Predicting Autism Spectrum Disorder Using Blood-based Gene Expression Signatures and Machine Learning.
- Author:
Dong Hoon OH
1
;
Il Bin KIM
;
Seok Hyeon KIM
;
Dong Hyun AHN
Author Information
- Publication Type:Original Article
- Keywords: Autism spectrum disorder; Blood; Microarray analysis; Transcriptome; Machine learning; Decision support techniques
- MeSH: Autism Spectrum Disorder*; Autistic Disorder*; Biomarkers; Cohort Studies; Dataset; Decision Support Techniques; Gene Expression*; Humans; Machine Learning*; Microarray Analysis; Sensitivity and Specificity; Support Vector Machine; Transcriptome*; Young Adult
- From:Clinical Psychopharmacology and Neuroscience 2017;15(1):47-52
- CountryRepublic of Korea
- Language:English
- Abstract: OBJECTIVE: The aim of this study was to identify a transcriptomic signature that could be used to classify subjects with autism spectrum disorder (ASD) compared to controls on the basis of blood gene expression profiles.

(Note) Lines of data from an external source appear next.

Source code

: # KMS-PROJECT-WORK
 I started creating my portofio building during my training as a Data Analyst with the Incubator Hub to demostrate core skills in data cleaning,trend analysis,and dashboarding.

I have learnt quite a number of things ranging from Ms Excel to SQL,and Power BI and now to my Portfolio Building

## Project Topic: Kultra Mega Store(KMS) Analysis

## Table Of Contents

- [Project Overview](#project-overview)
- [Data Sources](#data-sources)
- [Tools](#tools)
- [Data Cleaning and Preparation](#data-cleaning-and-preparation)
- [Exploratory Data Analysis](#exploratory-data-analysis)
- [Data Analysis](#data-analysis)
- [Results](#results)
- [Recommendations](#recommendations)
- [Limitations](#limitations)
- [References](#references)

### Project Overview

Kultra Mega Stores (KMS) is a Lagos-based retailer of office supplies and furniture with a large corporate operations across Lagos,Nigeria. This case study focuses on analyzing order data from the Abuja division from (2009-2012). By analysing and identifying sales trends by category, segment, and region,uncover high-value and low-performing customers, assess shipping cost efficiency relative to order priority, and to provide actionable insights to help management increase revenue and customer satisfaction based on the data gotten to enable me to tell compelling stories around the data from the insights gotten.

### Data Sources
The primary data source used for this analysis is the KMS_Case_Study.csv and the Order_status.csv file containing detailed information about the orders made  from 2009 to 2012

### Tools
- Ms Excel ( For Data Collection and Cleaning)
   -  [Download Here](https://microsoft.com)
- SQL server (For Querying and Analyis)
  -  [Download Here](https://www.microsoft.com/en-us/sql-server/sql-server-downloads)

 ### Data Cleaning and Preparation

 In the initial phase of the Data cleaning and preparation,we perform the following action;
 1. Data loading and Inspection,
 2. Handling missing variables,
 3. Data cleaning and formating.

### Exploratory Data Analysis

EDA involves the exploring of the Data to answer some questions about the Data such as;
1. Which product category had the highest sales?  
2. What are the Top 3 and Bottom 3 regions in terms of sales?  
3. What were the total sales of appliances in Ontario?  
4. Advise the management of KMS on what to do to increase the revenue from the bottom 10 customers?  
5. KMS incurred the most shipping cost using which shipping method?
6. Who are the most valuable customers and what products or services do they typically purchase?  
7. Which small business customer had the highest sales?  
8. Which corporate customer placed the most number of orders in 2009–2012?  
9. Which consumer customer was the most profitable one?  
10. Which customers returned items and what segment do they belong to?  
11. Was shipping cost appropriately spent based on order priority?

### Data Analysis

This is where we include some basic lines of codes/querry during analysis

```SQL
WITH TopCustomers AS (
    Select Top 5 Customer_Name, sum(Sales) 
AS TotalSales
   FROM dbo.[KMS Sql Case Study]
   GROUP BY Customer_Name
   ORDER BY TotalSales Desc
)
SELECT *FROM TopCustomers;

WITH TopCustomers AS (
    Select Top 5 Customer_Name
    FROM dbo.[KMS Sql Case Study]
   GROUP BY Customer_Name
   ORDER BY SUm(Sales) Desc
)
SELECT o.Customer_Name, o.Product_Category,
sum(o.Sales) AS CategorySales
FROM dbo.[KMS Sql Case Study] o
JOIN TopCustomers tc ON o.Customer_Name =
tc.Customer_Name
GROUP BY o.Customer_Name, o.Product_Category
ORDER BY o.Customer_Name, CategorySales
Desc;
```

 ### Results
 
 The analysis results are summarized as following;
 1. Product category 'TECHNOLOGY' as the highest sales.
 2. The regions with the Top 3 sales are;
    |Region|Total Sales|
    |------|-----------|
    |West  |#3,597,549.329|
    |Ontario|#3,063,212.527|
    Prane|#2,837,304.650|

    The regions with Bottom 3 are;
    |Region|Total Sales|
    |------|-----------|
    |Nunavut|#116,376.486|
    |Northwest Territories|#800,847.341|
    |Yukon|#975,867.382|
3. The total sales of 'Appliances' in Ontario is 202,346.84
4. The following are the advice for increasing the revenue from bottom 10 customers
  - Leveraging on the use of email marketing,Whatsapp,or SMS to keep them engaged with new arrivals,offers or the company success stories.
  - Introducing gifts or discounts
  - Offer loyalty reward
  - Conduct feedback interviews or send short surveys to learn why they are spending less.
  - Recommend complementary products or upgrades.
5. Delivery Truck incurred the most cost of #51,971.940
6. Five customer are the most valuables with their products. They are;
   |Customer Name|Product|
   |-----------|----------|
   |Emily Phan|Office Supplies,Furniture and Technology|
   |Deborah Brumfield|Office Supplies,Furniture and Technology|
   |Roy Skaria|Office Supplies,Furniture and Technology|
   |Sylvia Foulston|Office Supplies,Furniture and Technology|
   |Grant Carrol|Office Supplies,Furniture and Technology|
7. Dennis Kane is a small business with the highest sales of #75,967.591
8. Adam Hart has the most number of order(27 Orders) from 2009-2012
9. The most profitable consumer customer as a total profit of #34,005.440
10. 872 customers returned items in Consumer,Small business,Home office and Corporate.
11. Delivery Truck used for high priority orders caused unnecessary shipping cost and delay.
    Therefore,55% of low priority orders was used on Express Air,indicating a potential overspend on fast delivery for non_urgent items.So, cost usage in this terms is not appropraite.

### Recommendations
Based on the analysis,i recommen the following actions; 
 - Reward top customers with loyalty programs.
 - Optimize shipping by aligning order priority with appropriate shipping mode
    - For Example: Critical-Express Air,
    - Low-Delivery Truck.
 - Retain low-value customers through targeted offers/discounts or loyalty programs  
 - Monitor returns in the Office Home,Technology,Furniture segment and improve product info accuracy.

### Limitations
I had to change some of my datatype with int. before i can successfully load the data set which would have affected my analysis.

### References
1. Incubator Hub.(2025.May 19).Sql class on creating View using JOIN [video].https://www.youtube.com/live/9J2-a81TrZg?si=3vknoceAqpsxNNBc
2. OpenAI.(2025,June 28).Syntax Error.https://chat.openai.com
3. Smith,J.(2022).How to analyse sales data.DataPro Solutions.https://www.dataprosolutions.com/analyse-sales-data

The gene expression profiles could ultimately be used as diagnostic biomarkers for ASD. METHODS: We used the published microarray data (GSE26415) from the Gene Expression Omnibus database, which included 21 young adults with ASD and 21 age- and sex-matched unaffected controls. Nineteen differentially expressed probes were identified from a training dataset (n=26, 13 ASD cases and 13 controls) using the limma package in R language (adjusted p value <0.05) and were further analyzed in a test dataset (n=16, 8 ASD cases and 8 controls) using machine learning algorithms. RESULTS: Hierarchical cluster analysis showed that subjects with ASD were relatively well-discriminated from controls. Based on the support vector machine and K-nearest neighbors analysis, validation of 19-DE probes with a test dataset resulted in an overall class prediction accuracy of 93.8% as well as a sensitivity and specificity of 100% and 87.5%, respectively. CONCLUSION: The results of our exploratory study suggest that the gene expression profiles identified from the peripheral blood samples of young adults with ASD can be used to identify a biological signature for ASD. Further study using a larger cohort and more homogeneous datasets is required to improve the diagnostic accuracy.